STATE v. GAFFNEY, 121 Ariz. 271 (App. 1979)

589 P.2d 914

STATE of Arizona, Respondent, v. Rupert GAFFNEY, Petitioner.

No. 1 CA-CR 3253-PR.Court of Appeals of Arizona, Division One, Department A.
January 11, 1979.

Appeal from the Superior Court, Maricopa County, Cause No. Cr-75324, Roger G. Strand, J.

Page 272

Charles F. Hyder, Maricopa County Atty., by G. Wayne Stewart, Deputy County Atty., Phoenix, for respondent.

Brice E. Buehler, Phoenix, for petitioner.



Petitioner seeks review of the action of the trial court in summarily denying his second petition for post-conviction relief under 17 A.R.S., Rules of Criminal Procedure, rule 32.

Petitioner was convicted of robbery pursuant to his plea of guilty, and was sentenced to 5 to 10 years imprisonment, which was made consecutive to other sentences. He did not appeal from his conviction or sentence, but he did file a previous petition for post-conviction relief under Rule 32, in which proceeding the trial court’s denial of relief was upheld by this Court in its memorandum decision in State v. Gaffney, 1 CA-CR 1460-PR and 1393-PR (Consolidated) filed April 16, 1976.

The grounds for the present petition are in essence that petitioner was not guilty of the robbery to which he pleaded guilty, and that his trial attorney had advised him that his sentence on the robbery conviction would be made concurrent with his other sentences and not consecutive thereto. These grounds, if they existed, were obviously known to petitioner and his counsel at the time of petitioner’s sentencing and during his permissible appeal period, as well as at the time of his first petition for post-conviction relief, yet they were not raised in either proceeding. The trial court found that petitioner was precluded from raising these new issues because of his first petition, by Rule 32.2, which provides in part as follows:

“Rule 32.2 Preclusion of remedy

a. Preclusion. A petitioner will not be given relief under this rule based upon any ground:

* * * * * *

(3) Knowingly, voluntarily and intelligently not raised at trial, on appeal, or in any previous collateral proceeding.

* * * * * *

c. Inference of Waiver. The court may infer from the petitioner’s failure to appeal or to raise an issue on appeal after being advised by the sentencing judge of the necessity that he do so, or his failure to raise any ground then available to him in a previous Rule 32 proceeding in which he was represented by counsel, that he knowingly, voluntarily and intentionally relinquished the right to do so.”

The trial court therefore denied any relief, and petitioner then filed a motion for rehearing, which was denied, and a “Notice of Appeal”, which we will treat as a mis-labeled Petition for Review.
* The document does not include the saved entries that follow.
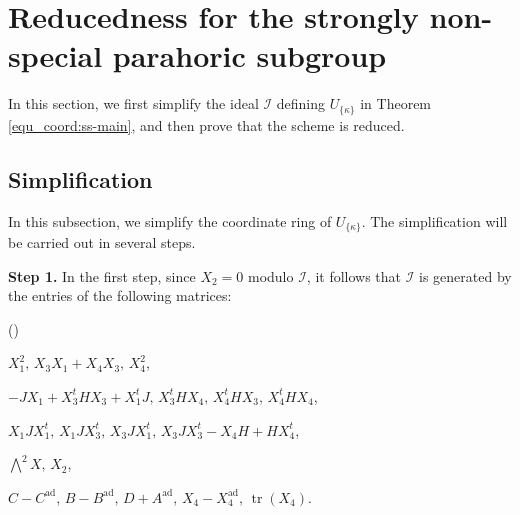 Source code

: \documentclass[pdflatex,sn-mathphys-num]{sn-jnl}%
\theoremstyle{thmstyleone}%
\theoremstyle{thmstyletwo}%
\numberwithin{equation}{subsection}
\theoremstyle{thmstylethree}%
\newcommand{\CI}{\ensuremath{\mathcal{I}}\xspace}
\newcommand{\ad}{\mathrm{ad}}
\DeclareMathOperator{\tr}{tr}
\newenvironment{altenumerate}
	{\begin{list}
			{(\theenumi) }
			{\usecounter{enumi}
				\setlength{\labelwidth}{0pt}
				\setlength{\labelsep}{0pt}
				\setlength{\leftmargin}{0pt}
				\setlength{\itemsep}{\the\smallskipamount}
				\renewcommand{\theenumi}{\roman{enumi}}
		}}
		{\end{list}}
\begin{document}
\section{Reducedness for the strongly non-special parahoric subgroup}\label{max}
In this section, we first simplify the ideal $\CI$ defining $U_{\{\kappa\}}$ in Theorem \ref{equ_coord:ss-main}, and then prove that the scheme is reduced.
		
\subsection{Simplification}\label{max_simp}
In this subsection, we simplify the coordinate ring of $U_{\{\kappa\}}$. The simplification will be carried out in several steps.

\bigskip
\noindent\textbf{Step 1.}
In the first step, since $X_2=0$ modulo $\CI$, it follows that $\CI$ is generated by the entries of the following matrices:
\begin{altenumerate}\label{max_simp-step-1}
    \item $X_1^2,\, X_3X_1+X_4X_3,\, X_4^2$,
			
    \item $-JX_1+X_3^t HX_3+X_1^t J,\, X_3^tHX_4,\, X_4^tHX_3,\, X_4^tHX_4$,
			
    \item $X_1JX_1^t,\, X_1JX_3^t,\, X_3JX_1^t,\, X_3JX_3^t-X_4H+HX_4^t$,
			
    \item $\bigwedge^2 X,\, X_2$,
			
    \item $C-C^{\ad},\, B-B^{\ad},\, D+A^{\ad},\, X_4-X_4^{\ad},\, \tr(X_4)$.
\end{altenumerate}
		
\end{document}
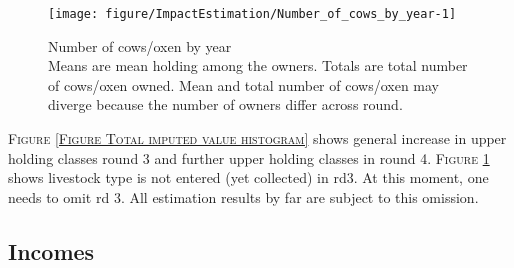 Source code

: \begin{Schunk}
\begin{figure}

{\centering \texttt{[image: figure/ImpactEstimation/Number\_of\_cows\_by\_year-1]} 

}

\caption{Number of cows/oxen by year\\ {\footnotesize Means are mean holding among the owners. Totals are total number of cows/oxen owned. Mean and total number of cows/oxen may diverge because the number of owners differ across round.\setlength{\baselineskip}{8pt}}}\label{Figure Number of cows by year}
\end{figure}
\end{Schunk}
\begin{palepinkleftbar}
\begin{finding}
\textsc{\small Figure \ref{Figure Total imputed value histogram}} shows general increase in upper holding classes round 3 and further upper holding classes in round 4. \textsc{\small Figure \ref{Figure Number of cows by year}} shows livestock type is not entered (yet collected) in rd3. At this moment, one needs to omit rd 3. All estimation results by far are subject to this omission.
\end{finding}
\end{palepinkleftbar}

\clearpage
\subsection{Incomes}



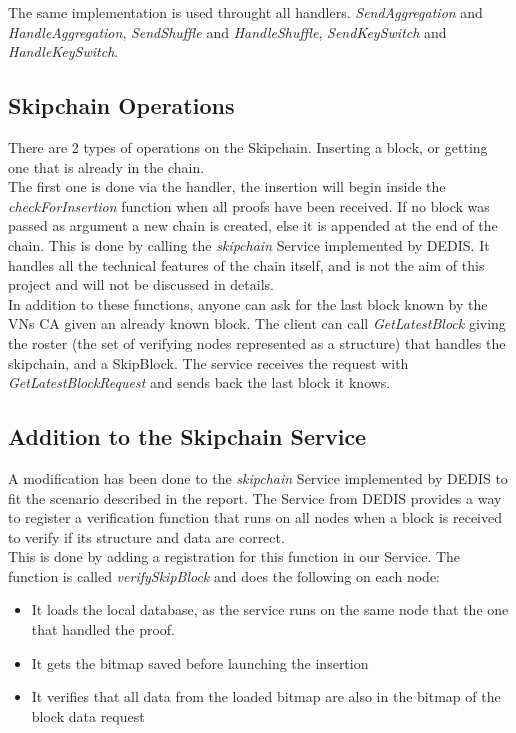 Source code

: \documentclass{article}
\begin{document}
The same implementation is used throught all handlers. \textit{SendAggregation} and \textit{HandleAggregation}, \textit{SendShuffle} and \textit{HandleShuffle}, \textit{SendKeySwitch} and \textit{HandleKeySwitch}.

\subsection{Skipchain Operations}
There are 2 types of operations on the Skipchain. Inserting a block, or getting one that is already in the chain.\\
The first one is done via the handler, the insertion will begin inside the \textit{checkForInsertion} function when all proofs have been received. If no block was passed as argument a new chain is created, else it is appended at the end of the chain. This is done by calling the \textit{skipchain} Service implemented by DEDIS. It handles all the technical features of the chain itself, and is not the aim of this project and will not be discussed in details.\\
In addition to these functions, anyone can ask for the last block known by the VNs CA given an already known block. The client can call \textit{GetLatestBlock} giving the roster (the set of verifying nodes represented as a structure) that handles the skipchain, and a SkipBlock. The service receives the request with \textit{GetLatestBlockRequest} and sends back the last block it knows.

\subsection{Addition to the Skipchain Service}
A modification has been done to the \textit{skipchain} Service implemented by DEDIS to fit the scenario described in the report. The Service from DEDIS provides a way to register a  verification function that runs on all nodes when a block is received to verify if its structure and data are correct.\\
This is done by adding a registration for this function in our Service. The function is called \textit{verifySkipBlock} and does the following on each node:
\begin{itemize}
\item{It loads the local database, as the service runs on the same node that the one that handled the proof.}
\item{It gets the bitmap saved before launching the insertion}
\item{It verifies that all data from the loaded bitmap are also in the bitmap of the block data request}
\end{itemize}
\end{document}
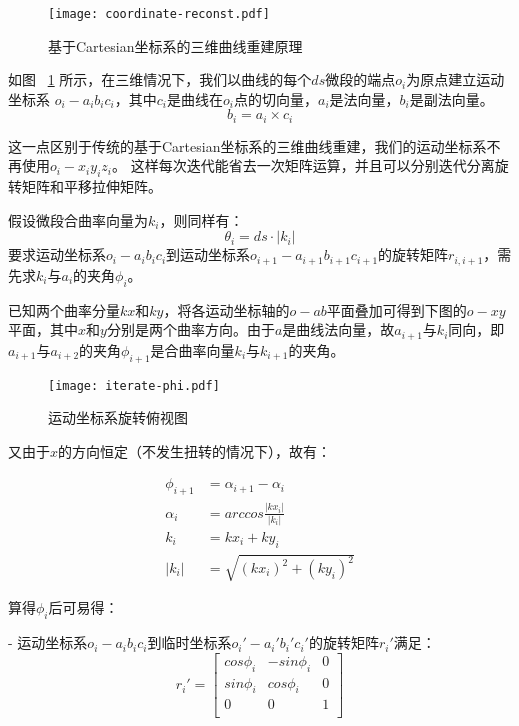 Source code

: \begin{figure}
\centering
\texttt{[image: coordinate-reconst.pdf]}
\caption{基于Cartesian坐标系的三维曲线重建原理}
\label{fig:coordinate-reconst} 
\end{figure}


如图 ~\ref{fig:coordinate-reconst} 所示，在三维情况下，我们以曲线的每个$ds$微段的端点$o_i$为原点建立运动坐标系\cite{three-dimensional-curve} $o_i-a_ib_ic_i$，其中$c_i$是曲线在$o_i$点的切向量，$a_i$是法向量，$b_i$是副法向量。
\begin{equation}
b_i = a_i \times c_i
\end{equation}

这一点区别于传统的基于Cartesian坐标系的三维曲线重建，我们的运动坐标系不再使用$o_i-x_iy_iz_i$。
这样每次迭代能省去一次矩阵运算，并且可以分别迭代分离旋转矩阵和平移拉伸矩阵。

假设微段合曲率向量为$k_i$，则同样有：
\begin{equation}
\theta_i = ds\cdot |k_i|
\end{equation}
要求运动坐标系$o_i-a_ib_ic_i$到运动坐标系$o_{i+1}-a_{i+1}b_{i+1}c_{i+1}$的旋转矩阵$r_{i, i+1}$，需先求$k_i$与$a_i$的夹角$\phi_i$。

已知两个曲率分量$kx$和$ky$，将各运动坐标轴的$o-ab$平面叠加可得到下图的$o-xy$平面，其中$x$和$y$分别是两个曲率方向。由于$a$是曲线法向量，故$a_{i+1}$与$k_i$同向，即$a_{i+1}$与$a_{i+2}$的夹角$\phi_{i+1}$是合曲率向量$k_i$与$k_{i+1}$的夹角。

\begin{figure}
\centering
\texttt{[image: iterate-phi.pdf]}
\caption{运动坐标系旋转俯视图}
\label{fig:iterate-phi} 
\end{figure}

又由于$x$的方向恒定（不发生扭转的情况下），故有：

\begin{align}
\phi_{i+1} &= \alpha_{i+1} - \alpha_i \\
\alpha_i &= arccos\frac{|kx_i|}{|k_i|} \\
k_i &= kx_i + ky_i \\
|k_i| &= \sqrt{(kx_i)^2 + (ky_i)^2}
\end{align}

算得$\phi_i$后可易得：

- 运动坐标系$o_i-a_ib_ic_i$到临时坐标系$o_i'-a_i'b_i'c_i'$的旋转矩阵$r_i'$满足：
    \begin{equation}
    r_i' = \left[
            \begin{matrix}
            cos\phi_i & -sin\phi_i & 0\\
            sin\phi_i & cos\phi_i & 0\\
            0 & 0 & 1\\
            \end{matrix}
        \right]
    \end{equation}
    
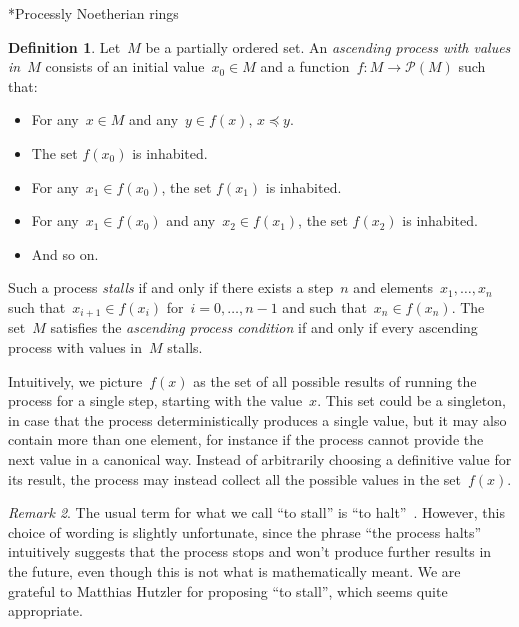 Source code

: \documentclass[10pt,reqno,a4paper]{amsbook}
\makeatletter
\theoremstyle{definition}
\newtheorem{defn}{Definition}[section]
\theoremstyle{plain}
\theoremstyle{remark}
\newtheorem{rem}[defn]{Remark}
\renewcommand{\P}{\mathcal{P}}
\newcommand{\?}{\,{:}\,}
\renewcommand{\_}{\mathpunct{.}\,}
\newcommand{\nocontentsline}[3]{}
\newcommand{\tocless}[1]{\let\addcontentsline=\nocontentsline}
\def\subsection{\@startsection{subsection}{2}%
  {0pt}{.5\linespacing\@plus.7\linespacing}{-.5em}%
  {\normalfont\bfseries}}
\makeatother
\begin{document}
{\tocless

\subsection*{Processly Noetherian rings}

\begin{defn}Let~$M$ be a partially ordered set. An \emph{ascending process
with values in~$M$} consists of an initial value~$x_0 \in M$ and a function~$f
: M \to \P(M)$ such that:
\begin{itemize}
\item For any~$x \in M$ and any~$y \in f(x)$, $x \preceq y$.
\item The set $f(x_0)$ is inhabited.
\item For any~$x_1 \in f(x_0)$, the set $f(x_1)$ is inhabited.
\item For any~$x_1 \in f(x_0)$ and any~$x_2 \in f(x_1)$, the set $f(x_2)$ is inhabited.
\item And so on.
\end{itemize}
Such a process \emph{stalls} if and only if there
exists a step~$n$ and elements~$x_1, \ldots, x_n$ such that~$x_{i+1}
\in f(x_i)$ for~$i = 0,\ldots,n-1$ and such that~$x_n \in f(x_n)$.
The set~$M$ satisfies the \emph{ascending process condition} if and only if every
ascending process with values in~$M$ stalls.
\end{defn}

Intuitively, we picture~$f(x)$ as the set of all possible results of running
the process for a single step, starting with the value~$x$. This set could
be a singleton, in case that the process deterministically produces a single
value, but it may also contain more than one element, for instance if
the process cannot provide the next value in a canonical way. Instead of
arbitrarily choosing a definitive value for its result, the process may instead
collect all the possible values in the set~$f(x)$.

\begin{rem}The usual term for what we call ``to stall'' is
``to halt''~\cite{richman:noetherian,perdry-schuster:noetherian}. However, this
choice of wording is slightly unfortunate, since the phrase ``the process
halts'' intuitively suggests that the process stops and won't produce further
results in the future, even though this is not what is mathematically meant. We
are grateful to Matthias Hutzler for proposing ``to stall'', which seems quite
appropriate.
\end{rem}

}
\end{document}
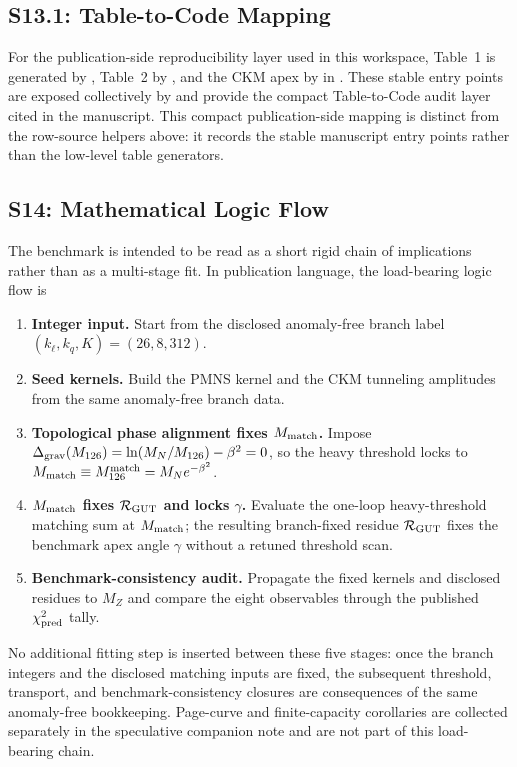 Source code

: \documentclass[11pt]{article}
\begin{document}
\subsection*{S13.1: Table-to-Code Mapping}

For the publication-side reproducibility layer used in this workspace, Table~1 is generated by , Table~2 by , and the CKM apex by  in . These stable entry points are exposed collectively by  and provide the compact Table-to-Code audit layer cited in the manuscript. This compact publication-side mapping is distinct from the row-source helpers above: it records the stable manuscript entry points rather than the low-level table generators.

\subsection*{S14: Mathematical Logic Flow}
\label{supp-sec:s14-mathematical-logic-flow}

The benchmark is intended to be read as a short rigid chain of implications
rather than as a multi-stage fit. In publication language, the load-bearing
logic flow is
\begin{enumerate}
\item \textbf{Integer input.} Start from the disclosed anomaly-free branch label $(k_{\ell},k_q,K)=(26,8,312)$.
\item \textbf{Seed kernels.} Build the PMNS kernel and the CKM tunneling amplitudes from the same anomaly-free branch data.
\item \textbf{Topological phase alignment fixes $M_{\rm match}$.} Impose $\Delta_{\rm grav}(M_{126})=\ln(M_N/M_{126})-\beta^2=0$, so the heavy threshold locks to $M_{\rm match}\equiv M_{126}^{\rm match}=M_N e^{-\beta^2}$.
\item \textbf{$M_{\rm match}$ fixes $\mathcal R_{\rm GUT}$ and locks $\gamma$.} Evaluate the one-loop heavy-threshold matching sum at $M_{\rm match}$; the resulting branch-fixed residue $\mathcal R_{\rm GUT}$ fixes the benchmark apex angle $\gamma$ without a retuned threshold scan.
\item \textbf{Benchmark-consistency audit.} Propagate the fixed kernels and disclosed residues to $M_Z$ and compare the eight observables through the published $\chi^2_{\rm pred}$ tally.
\end{enumerate}
No additional fitting step is inserted between these five stages: once the
branch integers and the disclosed matching inputs are fixed, the subsequent
threshold, transport, and benchmark-consistency closures are consequences of
the same anomaly-free bookkeeping. Page-curve and finite-capacity corollaries
are collected separately in the speculative companion note and are not part of
this load-bearing chain.
\end{document}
We agree with the trial court in its holding that petitioner is precluded by these rules from raising these grounds as a basis for review at this time, having failed to assert them in his previous Rule 32 petition,

Page 273

in connection with which he was represented by counsel.

In addition, Rule 32.10, Rules of Criminal Procedure, prevents petitioner’s asserting these grounds, as there is no showing whatsoever of any reason for omitting to raise them previously. That rule provides as follows:

“Rule 32.10 Waiver

Any grounds for post-conviction relief which have been litigated in the proceedings leading to the judgment of conviction shall not be relitigated in these proceedings. All grounds for relief available to petitioner must be raised by petitioner either in his petition or in the hearing thereon. Any ground not raised will be presumed waived and may not be the basis for subsequent petition unless the court finds there was reasonable ground for omitting the matter in the original petition or hearing. Any matters raised by appeal or other proceedings such as habeas corpus which have been finally disposed of on the merits may not form a basis for relief in this proceeding.” (Emphasis Supplied)

There is absolutely no basis for finding any reasonable ground for omitting these matters previously, as by their nature they had to be known to petitioner at the time of sentencing had they been true. In addition, the plea agreement and transcript of hearing on his change of plea show that they are completely without substance on the merits, and instead are nothing but afterthoughts by petitioner.

The trial court’s denial of relief is therefore affirmed.